Earlier this week, news emerged of unidentified aircraft killing 39 arms smugglers in Sudan in January. Israel is suspected of having carried out the attack, as the smugglers were reportedly transferring Iranian-supplied weaponry to Hamas fighters in Gaza, via Egypt. On Wednesday, Israeli Prime Miniser Ehud Olmert issued the sort of non-denial denial characteristic of Israeli leaders when some terrorist’s car blows up in the Middle East. “We operate everywhere where we can hit terror infrastructure — in close places, in places further away, everywhere where we can hit terror infrastructure, we hit them and we hit them in a way that increases deterrence,” he said.

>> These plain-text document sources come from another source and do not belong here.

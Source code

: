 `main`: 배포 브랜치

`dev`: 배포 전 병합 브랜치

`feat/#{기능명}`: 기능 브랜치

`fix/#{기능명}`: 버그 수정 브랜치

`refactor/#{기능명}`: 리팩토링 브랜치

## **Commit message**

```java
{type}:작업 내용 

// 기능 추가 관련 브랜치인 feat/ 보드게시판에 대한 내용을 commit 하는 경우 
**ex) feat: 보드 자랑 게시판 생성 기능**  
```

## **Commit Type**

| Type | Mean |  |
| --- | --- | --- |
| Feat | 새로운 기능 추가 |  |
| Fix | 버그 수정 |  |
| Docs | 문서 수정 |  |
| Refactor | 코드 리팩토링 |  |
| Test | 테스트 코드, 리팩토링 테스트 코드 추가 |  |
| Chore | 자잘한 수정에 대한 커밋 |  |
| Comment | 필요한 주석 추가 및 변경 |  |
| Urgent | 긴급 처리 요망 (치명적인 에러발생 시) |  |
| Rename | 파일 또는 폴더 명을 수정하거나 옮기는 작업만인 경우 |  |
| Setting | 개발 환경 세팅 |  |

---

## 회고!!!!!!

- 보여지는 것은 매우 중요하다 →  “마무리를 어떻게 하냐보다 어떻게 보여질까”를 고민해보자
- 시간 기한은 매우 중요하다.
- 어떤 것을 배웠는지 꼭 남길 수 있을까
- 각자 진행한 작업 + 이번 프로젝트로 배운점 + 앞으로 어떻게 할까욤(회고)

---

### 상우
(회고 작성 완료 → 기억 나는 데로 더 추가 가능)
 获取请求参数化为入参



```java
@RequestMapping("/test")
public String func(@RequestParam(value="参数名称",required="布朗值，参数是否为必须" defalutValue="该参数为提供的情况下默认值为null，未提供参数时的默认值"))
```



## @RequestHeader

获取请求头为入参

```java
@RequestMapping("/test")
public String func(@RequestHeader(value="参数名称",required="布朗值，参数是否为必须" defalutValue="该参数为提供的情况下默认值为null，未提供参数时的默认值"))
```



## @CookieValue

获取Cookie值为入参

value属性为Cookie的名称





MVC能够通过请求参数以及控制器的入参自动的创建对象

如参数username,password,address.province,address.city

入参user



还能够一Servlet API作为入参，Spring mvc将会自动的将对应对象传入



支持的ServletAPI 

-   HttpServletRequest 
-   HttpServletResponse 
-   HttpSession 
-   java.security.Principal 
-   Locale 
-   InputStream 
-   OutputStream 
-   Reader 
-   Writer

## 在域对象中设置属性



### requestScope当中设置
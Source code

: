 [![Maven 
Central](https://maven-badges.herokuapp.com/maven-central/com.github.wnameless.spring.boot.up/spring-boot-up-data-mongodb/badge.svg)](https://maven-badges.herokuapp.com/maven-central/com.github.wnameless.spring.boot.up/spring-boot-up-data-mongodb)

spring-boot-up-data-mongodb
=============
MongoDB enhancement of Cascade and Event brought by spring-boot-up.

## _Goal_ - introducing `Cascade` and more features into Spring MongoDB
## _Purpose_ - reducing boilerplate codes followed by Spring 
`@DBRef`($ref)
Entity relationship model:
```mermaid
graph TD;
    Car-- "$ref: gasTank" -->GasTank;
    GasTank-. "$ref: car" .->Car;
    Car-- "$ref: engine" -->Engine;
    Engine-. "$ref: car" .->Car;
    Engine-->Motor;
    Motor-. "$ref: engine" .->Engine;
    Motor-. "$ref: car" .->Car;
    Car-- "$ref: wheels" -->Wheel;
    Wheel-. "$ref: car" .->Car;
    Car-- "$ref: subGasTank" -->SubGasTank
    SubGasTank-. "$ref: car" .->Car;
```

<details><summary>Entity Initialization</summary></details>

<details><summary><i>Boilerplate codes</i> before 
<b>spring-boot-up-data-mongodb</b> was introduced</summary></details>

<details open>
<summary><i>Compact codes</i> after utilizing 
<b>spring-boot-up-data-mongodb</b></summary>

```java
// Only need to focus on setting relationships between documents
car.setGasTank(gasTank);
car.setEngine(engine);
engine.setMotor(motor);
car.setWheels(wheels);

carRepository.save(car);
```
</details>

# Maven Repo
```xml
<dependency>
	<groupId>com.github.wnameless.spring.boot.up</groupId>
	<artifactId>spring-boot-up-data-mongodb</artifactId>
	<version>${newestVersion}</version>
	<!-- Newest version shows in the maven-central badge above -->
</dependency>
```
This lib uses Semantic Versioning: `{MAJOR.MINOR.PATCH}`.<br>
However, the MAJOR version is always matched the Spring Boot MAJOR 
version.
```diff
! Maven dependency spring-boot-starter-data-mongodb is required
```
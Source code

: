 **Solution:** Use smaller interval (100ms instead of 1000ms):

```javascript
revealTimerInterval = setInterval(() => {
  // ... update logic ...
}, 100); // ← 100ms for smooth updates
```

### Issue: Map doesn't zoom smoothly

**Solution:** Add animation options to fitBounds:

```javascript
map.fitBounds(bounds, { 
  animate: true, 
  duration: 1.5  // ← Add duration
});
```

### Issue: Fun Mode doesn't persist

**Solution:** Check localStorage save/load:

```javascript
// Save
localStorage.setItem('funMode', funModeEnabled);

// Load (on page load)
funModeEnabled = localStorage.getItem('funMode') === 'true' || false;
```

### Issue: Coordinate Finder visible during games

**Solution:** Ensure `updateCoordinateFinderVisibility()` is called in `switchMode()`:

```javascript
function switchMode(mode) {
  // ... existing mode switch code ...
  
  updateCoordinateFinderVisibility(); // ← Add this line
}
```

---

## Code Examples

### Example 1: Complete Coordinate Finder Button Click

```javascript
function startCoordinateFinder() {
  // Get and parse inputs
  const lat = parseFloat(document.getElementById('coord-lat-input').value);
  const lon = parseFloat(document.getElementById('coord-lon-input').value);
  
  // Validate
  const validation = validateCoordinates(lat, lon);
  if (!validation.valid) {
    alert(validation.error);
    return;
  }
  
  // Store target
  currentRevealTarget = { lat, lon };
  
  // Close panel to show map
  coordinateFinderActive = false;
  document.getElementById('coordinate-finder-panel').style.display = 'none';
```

Not everyone is pleased by Israel taking out a bunch of Islamist terrorists in the deserts of Sudan. Robert Dreyfuss, The Nation’s national security correspondent (and former Middle East editor of Lyndon LaRouche’s newspaper), has an interesting take:
But the raid, which reportedly killed between 30 and 40 people and destroyed 17 trucks, is a big deal, even though it occurred months ago, and it could severely destabilize Sudan, inflame relations between Arab countries, Iran, and the United States, and set the stage for a response by Iran. (emphasis added)
Yes, because an air-strike in Sudan might precipitate a genocide, or spark a civil war, or lead to the international criminal indictment of the country’s president, or… I don’t expect much from The Nation these days, but this is akin to arguing that intercourse with a pregnant woman puts her at risk of becoming pregnant.